Hi @shmishra99, Thank you for assigning this to yourself. Is there any more you need from me to progress this? Steve

stevexbritton avatar Dec 03 '24 10:12 stevexbritton

Hi @shmishra99, I'm confused. Are you investigating this issue or have you assigned it to yourself for some other reason?

stevexbritton avatar Dec 10 '24 17:12 stevexbritton

Hi @stevexbritton ,

Apologies for the late response.

I was testing the link you shared. For me, both runs show the same response without increasing the size of the array in Test 1.

I'm not sure about Test 2. It's giving the same number of tensors with increased tensor values.

For Test1 output:

image

For Test2 output:

image

Can you please confirm if I'm getting the same output as you are, and how this could be a case of a memory leak?

Please let me know if I'm missing anything. Thank you!

shmishra99 avatar Dec 11 '24 09:12 shmishra99

Hi, It's not the number of tensors left in the GPU that's the issue. It's the number of Javascript Array objects that are not garbage collected. This image shows the procedure for Test1 holding onto 16K Array objects. Screenshot 2024-12-13 at 13 22 03 This image shows the procedure for Test2 only holding onto 96 Array objects and the only difference is we do not dispose of and reload the model for each iteration.. Screenshot 2024-12-13 at 13 28 08

stevexbritton avatar Dec 13 '24 13:12 stevexbritton

Any further updates?

stevexbritton avatar Dec 23 '24 13:12 stevexbritton

Hi @shmishra99, would you please respond to this, even if it's to say you can't look it at the moment. I don't think just ignoring it is acceptable once you've assigned it to yourself.

stevexbritton avatar Jan 08 '25 11:01 stevexbritton

Hi @stevexbritton ,

Thank you for reaching out. I apologize for the delay in responding. I've tested the code snippet you provided, and I've noticed that the array size is increasing with each run, even after disposing of the model and tensors. Your code flow seems correct to me, but I am not sure why this is happening. I will discuss this issue internally next week and provide an update.

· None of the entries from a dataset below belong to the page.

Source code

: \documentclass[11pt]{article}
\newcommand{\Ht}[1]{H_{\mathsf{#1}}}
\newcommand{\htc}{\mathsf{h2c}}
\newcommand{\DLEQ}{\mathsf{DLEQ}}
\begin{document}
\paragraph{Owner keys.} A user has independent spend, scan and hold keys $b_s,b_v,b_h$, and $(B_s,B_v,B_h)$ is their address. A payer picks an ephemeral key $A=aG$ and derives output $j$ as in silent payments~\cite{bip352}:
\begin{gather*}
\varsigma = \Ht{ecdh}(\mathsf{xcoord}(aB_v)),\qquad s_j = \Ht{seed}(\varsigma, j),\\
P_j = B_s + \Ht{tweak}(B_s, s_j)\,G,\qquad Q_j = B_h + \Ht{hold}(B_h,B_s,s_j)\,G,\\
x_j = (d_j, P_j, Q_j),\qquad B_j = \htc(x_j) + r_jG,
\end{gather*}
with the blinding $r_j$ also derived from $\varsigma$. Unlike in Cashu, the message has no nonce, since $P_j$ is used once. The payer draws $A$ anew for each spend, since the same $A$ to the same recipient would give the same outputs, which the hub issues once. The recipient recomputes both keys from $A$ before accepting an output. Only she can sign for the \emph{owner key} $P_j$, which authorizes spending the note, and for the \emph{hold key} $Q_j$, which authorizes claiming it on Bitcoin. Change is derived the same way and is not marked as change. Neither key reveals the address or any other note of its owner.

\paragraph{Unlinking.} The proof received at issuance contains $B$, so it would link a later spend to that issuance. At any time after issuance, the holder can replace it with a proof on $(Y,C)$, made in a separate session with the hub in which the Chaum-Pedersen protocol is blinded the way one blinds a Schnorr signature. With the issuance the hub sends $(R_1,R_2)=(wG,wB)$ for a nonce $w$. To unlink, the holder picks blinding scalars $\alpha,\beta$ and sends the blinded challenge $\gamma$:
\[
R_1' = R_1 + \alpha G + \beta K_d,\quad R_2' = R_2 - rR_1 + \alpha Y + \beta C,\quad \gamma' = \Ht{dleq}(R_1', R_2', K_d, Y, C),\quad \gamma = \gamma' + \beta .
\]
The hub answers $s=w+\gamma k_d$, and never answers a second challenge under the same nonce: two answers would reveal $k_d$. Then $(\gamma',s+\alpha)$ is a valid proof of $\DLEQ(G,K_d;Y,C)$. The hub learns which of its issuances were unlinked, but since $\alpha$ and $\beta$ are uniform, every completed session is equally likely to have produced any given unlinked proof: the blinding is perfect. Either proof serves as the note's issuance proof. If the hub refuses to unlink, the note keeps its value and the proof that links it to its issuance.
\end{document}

Here is the console snapshot after each run:

Snapshot1:

image

Snapshot2:

image

Snapshot3:

image

Thank You!!

shmishra99 avatar Jan 08 '25 16:01 shmishra99

Hi @stevexbritton ,

Thank you for bringing this issue to our attention.

After investigating with our development team, we've identified a potential minor memory leak that may occur after disposing of the model. We are actively working on a fix for this issue and will provide you with an update as soon as it is resolved.

We appreciate you taking the time to report this and for providing a minimal reproducible code sample to assist us in our investigation.

shmishra99 avatar Jan 18 '25 14:01 shmishra99